É o que diz o coronel reformado e historiador americano
David Glantz, ex-oficial de artilharia e inteligência militar que
é um dos principais especialistas mundiais na história militar
da antiga União Soviética e da
atual Rússia. "Custou muito
tempo para convencermos os
soviéticos de que a Otan era
uma aliança defensiva, e agora
jogaram tudo isso no lixo", disse Glantz à Folha.
Glantz está em São Paulo para o lançamento, marcado para
hoje, do seu livro "Confronto
de Titãs - Como o Exército Vermelho Derrotou Hitler", em
parceria com Jonathan House.
Glantz foi um pioneiro militar e acadêmico a abrir contatos entre os seus colegas russos
mal terminou a Guerra Fria,
"criando pontes" com o antigo
inimigo. Mesmo durante a
Guerra Fria, seus colegas do
outro lado da Cortina de Ferro
reconheciam sua "objetividade
burguesa" como historiador.
Ele foi oficial de artilharia na
Guerra do Vietnã, nos anos
1960, e tornou-se fluente em
russo e um misto de historiador e oficial de inteligência especializado no Exército soviético. Quando baseado em Fort
Leavenworth, de 1979 a 1983,
virou diretor do Instituto de
Estudos de Combate, cuja função é pesquisar as táticas e a arte operacional dos exércitos.
Também fez estimativas sobre as forças soviéticas na Europa que se contrapunham à
Otan. "Recebíamos caixas de
inteligência eletrônica, de imagens de satélites. Ia tudo para o
lixo", diz o oficial. As imagens
não informavam nada se não
houvesse como interpretá-las.
A falha em ter bons analistas,
e também em ter boa inteligência "humana", de campo -ou
seja, espiões-, tornava muito
do material coletado inútil para informar a exata dimensão
da ameaça soviética -algo que
se repetiria depois em relação
aos fundamentalistas islâmicos
no Oriente Médio.
Glantz também ajudou a
fundar o Instituto de Estudos
Militares Soviéticos, depois rebatizado de Instituto de Estudos Militares Estrangeiros. Um
de seus colaboradores, Lester
Grau, fez um importante trabalho sobre a atuação soviética no
Afeganistão, de 1979 a 1989, inclusive com a percepção russa
dos motivos da derrota.
Com o fim da Guerra Fria,
esse tipo de estudo passou a ter
menos interesse. "Riram dele
durante 11 anos, até 11 de setembro de 2001", diz Glantz.
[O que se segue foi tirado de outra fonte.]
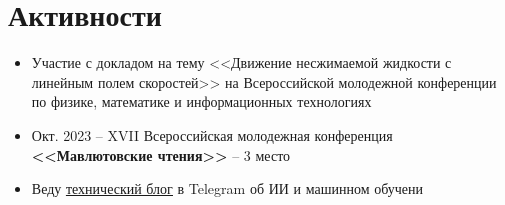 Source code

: \section{Активности}
\begin{itemize} %
	\item Участие с докладом на тему <<Движение несжимаемой жидкости с линейным полем скоростей>> на Всероссийской молодежной конференции по физике, математике и информационных технологиях
	\item Окт. 2023 – XVII Всероссийская молодежная конференция \textbf{<<Мавлютовские чтения>>} – 3 место
	\item Веду \underline{\href{https://t.me/in_ai_fog}{технический блог}} в Telegram об ИИ и машинном обучени
\end{itemize} %
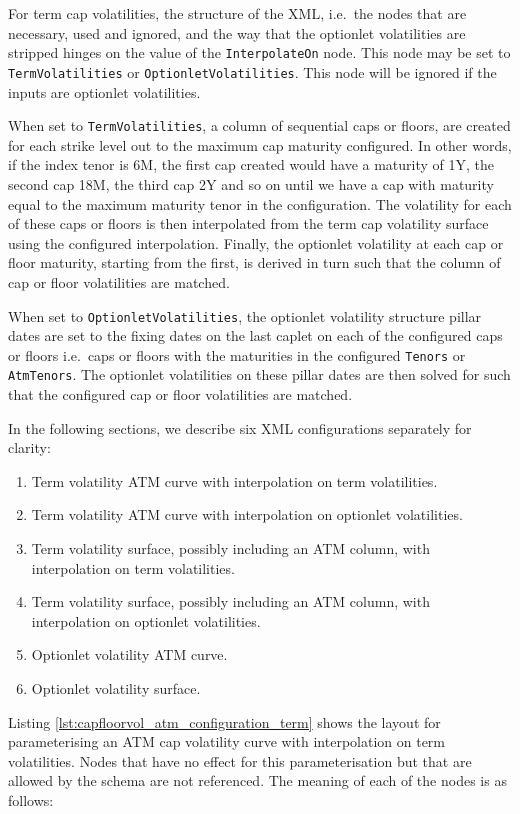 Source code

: For term cap volatilities, the structure of the XML, i.e.\ the nodes that are necessary, used and ignored, and the way that the optionlet volatilities are stripped hinges on the value of the \lstinline!InterpolateOn! node. This node may be set to \lstinline!TermVolatilities! or \lstinline!OptionletVolatilities!. This node will be ignored if the inputs are optionlet volatilities.

When set to \lstinline!TermVolatilities!, a column of sequential caps or floors, are created for each strike level out to the maximum cap maturity configured. In other words, if the index tenor is 6M, the first cap created would have a maturity of 1Y, the second cap 18M, the third cap 2Y and so on until we have a cap with maturity equal to the maximum maturity tenor in the configuration. The volatility for each of these caps or floors is then interpolated from the term cap volatility surface using the configured interpolation. Finally, the optionlet volatility at each cap or floor maturity, starting from the first, is derived in turn such that the column of cap or floor volatilities are matched.

When set to \lstinline!OptionletVolatilities!, the optionlet volatility structure pillar dates are set to the fixing dates on the last caplet on each of the configured caps or floors i.e.\ caps or floors with the maturities in the configured \lstinline!Tenors! or \lstinline!AtmTenors!. The optionlet volatilities on these pillar dates are then solved for such that the configured cap or floor volatilities are matched. 

In the following sections, we describe six XML configurations separately for clarity:

\begin{enumerate}
\item Term volatility ATM curve with interpolation on term volatilities.
\item Term volatility ATM curve with interpolation on optionlet volatilities.
\item Term volatility surface, possibly including an ATM column, with interpolation on term volatilities.
\item Term volatility surface, possibly including an ATM column, with interpolation on optionlet volatilities.
\item Optionlet volatility ATM curve.
\item Optionlet volatility surface.
\end{enumerate}

Listing \ref{lst:capfloorvol_atm_configuration_term} shows the layout for parameterising an ATM cap volatility curve with interpolation on term volatilities. Nodes that have no effect for this parameterisation but that are allowed by the schema are not referenced. The meaning of each of the nodes is as follows:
Glantz estudou em detalhes
o combate na frente leste na
Segunda Guerra e procura corrigir equívocos da historiografia ocidental, pautada durante
a Guerra Fria muito mais pelos
alemães derrotados do que pelos ex-aliados soviéticos.
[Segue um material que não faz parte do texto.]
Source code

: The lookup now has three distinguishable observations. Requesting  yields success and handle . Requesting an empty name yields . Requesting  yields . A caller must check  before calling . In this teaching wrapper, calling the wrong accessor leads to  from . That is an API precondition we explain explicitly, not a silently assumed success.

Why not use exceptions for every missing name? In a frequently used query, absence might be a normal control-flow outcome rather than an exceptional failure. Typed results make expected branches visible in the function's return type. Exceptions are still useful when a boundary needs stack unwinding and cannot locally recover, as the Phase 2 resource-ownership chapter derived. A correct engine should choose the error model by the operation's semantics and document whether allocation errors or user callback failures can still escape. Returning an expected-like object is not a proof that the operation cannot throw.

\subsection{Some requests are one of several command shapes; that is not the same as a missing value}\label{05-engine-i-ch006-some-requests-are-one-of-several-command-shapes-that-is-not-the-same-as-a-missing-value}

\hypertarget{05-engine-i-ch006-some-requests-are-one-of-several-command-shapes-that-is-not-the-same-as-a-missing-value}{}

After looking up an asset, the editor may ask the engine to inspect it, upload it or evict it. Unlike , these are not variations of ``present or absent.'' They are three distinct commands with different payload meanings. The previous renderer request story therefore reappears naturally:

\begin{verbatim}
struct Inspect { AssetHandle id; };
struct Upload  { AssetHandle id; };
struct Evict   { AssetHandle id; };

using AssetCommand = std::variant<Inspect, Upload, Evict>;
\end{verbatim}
Para Glantz, os alemães tinham um Exército brilhante
na tática (o modo de combater), mas péssimo na arte operacional e na estratégia -a conduta das campanhas e a definição dos objetivos da guerra. Em definição ainda válida, ele afirma, "os alemães, como muitos
Exércitos ocidentais, jogavam
damas. Os russos jogavam xadrez, pensando a longo prazo".